- Source texts of formatted documents:

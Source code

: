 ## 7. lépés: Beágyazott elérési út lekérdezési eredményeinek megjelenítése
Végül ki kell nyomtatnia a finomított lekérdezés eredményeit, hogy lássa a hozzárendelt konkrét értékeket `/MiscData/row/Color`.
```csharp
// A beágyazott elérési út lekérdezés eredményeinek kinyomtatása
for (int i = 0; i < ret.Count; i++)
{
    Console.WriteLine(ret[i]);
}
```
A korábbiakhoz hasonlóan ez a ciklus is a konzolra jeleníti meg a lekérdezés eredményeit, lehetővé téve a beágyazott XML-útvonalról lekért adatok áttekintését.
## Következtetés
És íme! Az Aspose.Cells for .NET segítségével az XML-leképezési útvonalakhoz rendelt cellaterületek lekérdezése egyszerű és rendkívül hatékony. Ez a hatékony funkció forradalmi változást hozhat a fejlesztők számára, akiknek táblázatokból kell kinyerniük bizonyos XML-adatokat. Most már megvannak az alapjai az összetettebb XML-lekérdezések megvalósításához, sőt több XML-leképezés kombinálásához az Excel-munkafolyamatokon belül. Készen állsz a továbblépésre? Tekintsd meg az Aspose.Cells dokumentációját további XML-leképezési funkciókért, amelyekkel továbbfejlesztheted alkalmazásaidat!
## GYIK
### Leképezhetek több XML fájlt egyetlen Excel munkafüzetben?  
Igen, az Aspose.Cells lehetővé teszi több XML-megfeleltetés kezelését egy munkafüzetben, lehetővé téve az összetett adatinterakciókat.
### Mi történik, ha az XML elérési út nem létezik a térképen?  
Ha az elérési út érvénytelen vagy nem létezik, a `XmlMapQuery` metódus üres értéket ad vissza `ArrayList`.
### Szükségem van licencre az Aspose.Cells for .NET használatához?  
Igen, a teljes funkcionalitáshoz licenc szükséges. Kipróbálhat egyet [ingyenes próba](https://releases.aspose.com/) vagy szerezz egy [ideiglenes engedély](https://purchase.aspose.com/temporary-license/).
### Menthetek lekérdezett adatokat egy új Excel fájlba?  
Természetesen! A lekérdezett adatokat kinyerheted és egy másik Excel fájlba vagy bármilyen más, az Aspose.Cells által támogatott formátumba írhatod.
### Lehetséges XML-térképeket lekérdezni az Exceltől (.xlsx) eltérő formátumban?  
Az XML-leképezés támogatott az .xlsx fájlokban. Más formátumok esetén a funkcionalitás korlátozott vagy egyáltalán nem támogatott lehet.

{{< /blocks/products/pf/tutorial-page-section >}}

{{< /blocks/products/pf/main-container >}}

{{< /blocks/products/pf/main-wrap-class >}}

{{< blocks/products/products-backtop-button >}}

- What the task asks: What is wanted is an exact copy of the data.

- Written answer:
Source code

: ## 7. lépés: Beágyazott elérési út lekérdezési eredményeinek megjelenítése
Végül ki kell nyomtatnia a finomított lekérdezés eredményeit, hogy lássa a hozzárendelt konkrét értékeket `/MiscData/row/Color`.
```csharp
// A beágyazott elérési út lekérdezés eredményeinek kinyomtatása
for (int i = 0; i < ret.Count; i++)
{
    Console.WriteLine(ret[i]);
}
```
A korábbiakhoz hasonlóan ez a ciklus is a konzolra jeleníti meg a lekérdezés eredményeit, lehetővé téve a beágyazott XML-útvonalról lekért adatok áttekintését.
## Következtetés
És íme! Az Aspose.Cells for .NET segítségével az XML-leképezési útvonalakhoz rendelt cellaterületek lekérdezése egyszerű és rendkívül hatékony. Ez a hatékony funkció forradalmi változást hozhat a fejlesztők számára, akiknek táblázatokból kell kinyerniük bizonyos XML-adatokat. Most már megvannak az alapjai az összetettebb XML-lekérdezések megvalósításához, sőt több XML-leképezés kombinálásához az Excel-munkafolyamatokon belül. Készen állsz a továbblépésre? Tekintsd meg az Aspose.Cells dokumentációját további XML-leképezési funkciókért, amelyekkel továbbfejlesztheted alkalmazásaidat!
## GYIK
### Leképezhetek több XML fájlt egyetlen Excel munkafüzetben?  
Igen, az Aspose.Cells lehetővé teszi több XML-megfeleltetés kezelését egy munkafüzetben, lehetővé téve az összetett adatinterakciókat.
### Mi történik, ha az XML elérési út nem létezik a térképen?  
Ha az elérési út érvénytelen vagy nem létezik, a `XmlMapQuery` metódus üres értéket ad vissza `ArrayList`.
### Szükségem van licencre az Aspose.Cells for .NET használatához?  
Igen, a teljes funkcionalitáshoz licenc szükséges. Kipróbálhat egyet [ingyenes próba](https://releases.aspose.com/) vagy szerezz egy [ideiglenes engedély](https://purchase.aspose.com/temporary-license/).
### Menthetek lekérdezett adatokat egy új Excel fájlba?  
Természetesen! A lekérdezett adatokat kinyerheted és egy másik Excel fájlba vagy bármilyen más, az Aspose.Cells által támogatott formátumba írhatod.
### Lehetséges XML-térképeket lekérdezni az Exceltől (.xlsx) eltérő formátumban?  
Az XML-leképezés támogatott az .xlsx fájlokban. Más formátumok esetén a funkcionalitás korlátozott vagy egyáltalán nem támogatott lehet.

{{< /blocks/products/pf/tutorial-page-section >}}

{{< /blocks/products/pf/main-container >}}

{{< /blocks/products/pf/main-wrap-class >}}

{{< blocks/products/products-backtop-button >}}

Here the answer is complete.